The perpetrators were never caught, he says, but the experience gave him insight into how much or how little the difference between authentic and ersatz might matter. “World of Wires” includes a “really intense” section in which the makers of the computer simulation demonstrate their product by creating a drugstore robbery scene in which the police arrive, shooting starts, and one person is killed.
“A lot of video game technology now is actors performing roles, and motion capture is being used to make very, very realistic situations in contemporary video games,” Scheib says. “We thought long and hard about things like Grand Theft Auto, where they’re simulating really high-adrenalin situations.”
No surprise that this production — which the ICA recommends for adults only, because of nudity and strong language — includes Scheib roaming the stage with a hand-held video camera, beaming a live feed to onstage monitors.
David Henry, the ICA’s director of programs, explains: “It eventually starts to dawn on some of the characters that they’re not sure if they’re really themselves or if they’re part of the computer simulation. And from that sort of lack of knowing comes a kind of existential humor. People break out and behave in all kinds of different ways, and they’re not sure if that’s who they are or if it’s part of the simulation. It’s kind of like the world we live in with the Internet.”

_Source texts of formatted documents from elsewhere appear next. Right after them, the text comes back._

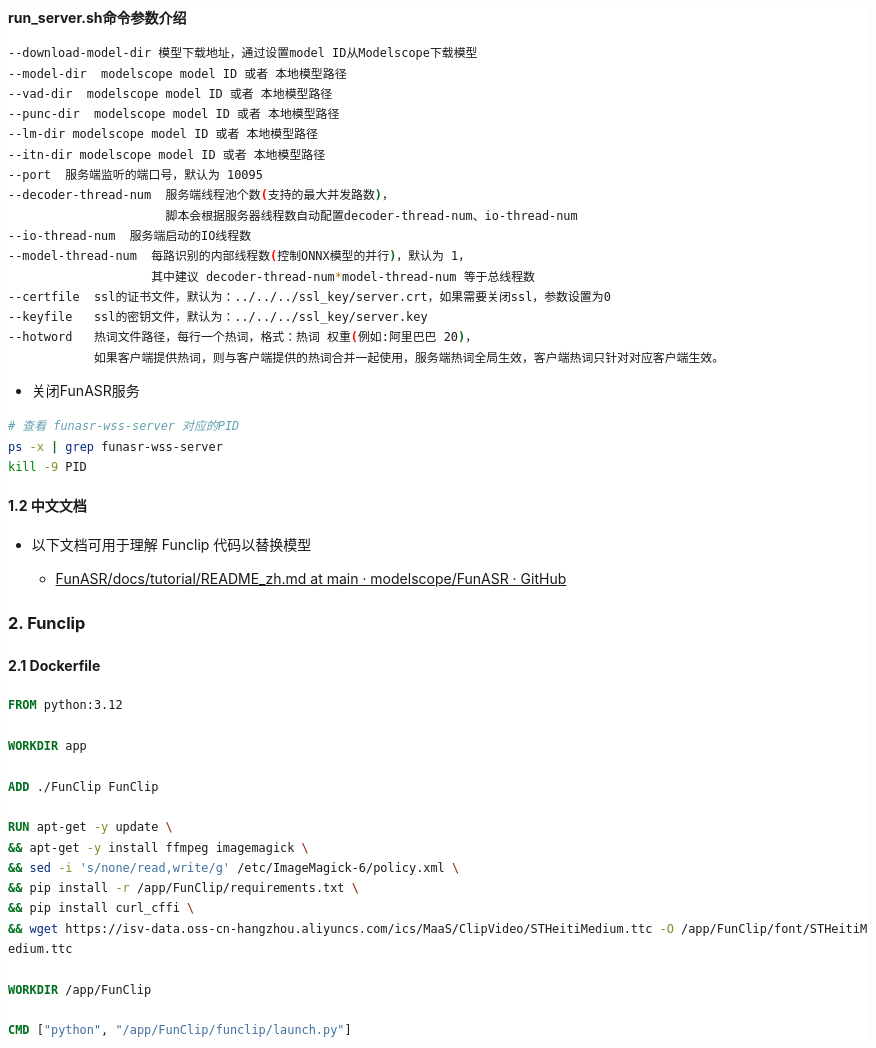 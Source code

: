 **run_server.sh命令参数介绍**

```bash
--download-model-dir 模型下载地址，通过设置model ID从Modelscope下载模型
--model-dir  modelscope model ID 或者 本地模型路径
--vad-dir  modelscope model ID 或者 本地模型路径
--punc-dir  modelscope model ID 或者 本地模型路径
--lm-dir modelscope model ID 或者 本地模型路径
--itn-dir modelscope model ID 或者 本地模型路径
--port  服务端监听的端口号，默认为 10095
--decoder-thread-num  服务端线程池个数(支持的最大并发路数)，
                      脚本会根据服务器线程数自动配置decoder-thread-num、io-thread-num
--io-thread-num  服务端启动的IO线程数
--model-thread-num  每路识别的内部线程数(控制ONNX模型的并行)，默认为 1，
                    其中建议 decoder-thread-num*model-thread-num 等于总线程数
--certfile  ssl的证书文件，默认为：../../../ssl_key/server.crt，如果需要关闭ssl，参数设置为0
--keyfile   ssl的密钥文件，默认为：../../../ssl_key/server.key
--hotword   热词文件路径，每行一个热词，格式：热词 权重(例如:阿里巴巴 20)，
            如果客户端提供热词，则与客户端提供的热词合并一起使用，服务端热词全局生效，客户端热词只针对对应客户端生效。
```

- 关闭FunASR服务

```bash
# 查看 funasr-wss-server 对应的PID
ps -x | grep funasr-wss-server
kill -9 PID
```

#### 1.2 中文文档

- 以下文档可用于理解 Funclip 代码以替换模型
  
  - [FunASR/docs/tutorial/README_zh.md at main · modelscope/FunASR · GitHub](https://github.com/modelscope/FunASR/blob/main/docs/tutorial/README_zh.md)

### 2. Funclip

#### 2.1 Dockerfile

```dockerfile
FROM python:3.12

WORKDIR app

ADD ./FunClip FunClip

RUN apt-get -y update \
&& apt-get -y install ffmpeg imagemagick \
&& sed -i 's/none/read,write/g' /etc/ImageMagick-6/policy.xml \
&& pip install -r /app/FunClip/requirements.txt \
&& pip install curl_cffi \
&& wget https://isv-data.oss-cn-hangzhou.aliyuncs.com/ics/MaaS/ClipVideo/STHeitiMedium.ttc -O /app/FunClip/font/STHeitiMedium.ttc

WORKDIR /app/FunClip

CMD ["python", "/app/FunClip/funclip/launch.py"]
```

For the audience, it’s a layered experience, Henry says. “Your eyes are constantly moving back and forth between the live action and close-up video, which is the experience of watching a film as opposed to theater. Your eyes keep going back and forth between the theatrical and the media.”
As theory-laden as it sounds, Scheib and Henry describe “World of Wires” as the most easily digested segment of Scheib’s trilogy, driven by its thriller plot. “Up to this point, his narrative often could seem a bit opaque,” Henry says. “I found ‘World of Wires’ to be his most accessible work yet. It’s actually quite funny at times.”
Some theatergoers might once have been thrown by the reality-bending concepts. But Scheib and Henry say that’s no longer the case in a world where movies often delve into topics much like this one and Internet avatars and social networks provide an alternative to real-world interaction for many.
“It’s interesting to me that this was originally written in the 1960s, before computers were readily available,” Henry says. “Philosophers were already thinking ahead to what virtual worlds could mean and be, and now we’ve sort of gotten there.”
That, of course, is the nature of science fiction.
“At this point,” Scheib says, “what we’re doing is really a history play.”